The problem: Please give, exactly as they appear below, the line with "is not significative." and every line after it through the final one, and nothing else.

Supplied records:
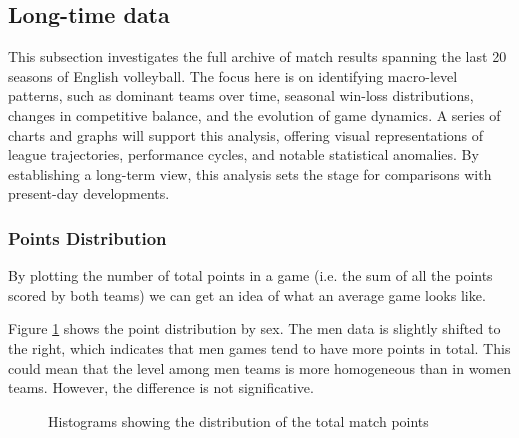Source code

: \subsection{Long-time data}
\label{sub:long-range}


This subsection investigates the full archive of match results spanning the last 20 seasons of English volleyball. The focus here is on identifying macro-level patterns, such as dominant teams over time, seasonal win-loss distributions, changes in competitive balance, and the evolution of game dynamics. A series of charts and graphs will support this analysis, offering visual representations of league trajectories, performance cycles, and notable statistical anomalies. By establishing a long-term view, this analysis sets the stage for comparisons with present-day developments.

\subsubsection{Points Distribution}
By plotting the number of total points in a game (i.e. the sum of all the points scored by both teams) we can get an idea of what an average game looks like.

Figure \ref{fig:point-histogram} shows the point distribution by sex. The men data is slightly shifted to the right, which indicates that men games tend to have more points in total. This could mean that the level among men teams is more homogeneous than in women teams. However, the difference is not significative.

\begin{figure}
	\centering
	\qquad
	
	\caption{Histograms showing the distribution of the total match points}
	\label{fig:point-histogram}
\end{figure}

Answer:
Figure \ref{fig:point-histogram} shows the point distribution by sex. The men data is slightly shifted to the right, which indicates that men games tend to have more points in total. This could mean that the level among men teams is more homogeneous than in women teams. However, the difference is not significative.

\begin{figure}
	\centering
	\qquad
	
	\caption{Histograms showing the distribution of the total match points}
	\label{fig:point-histogram}
\end{figure}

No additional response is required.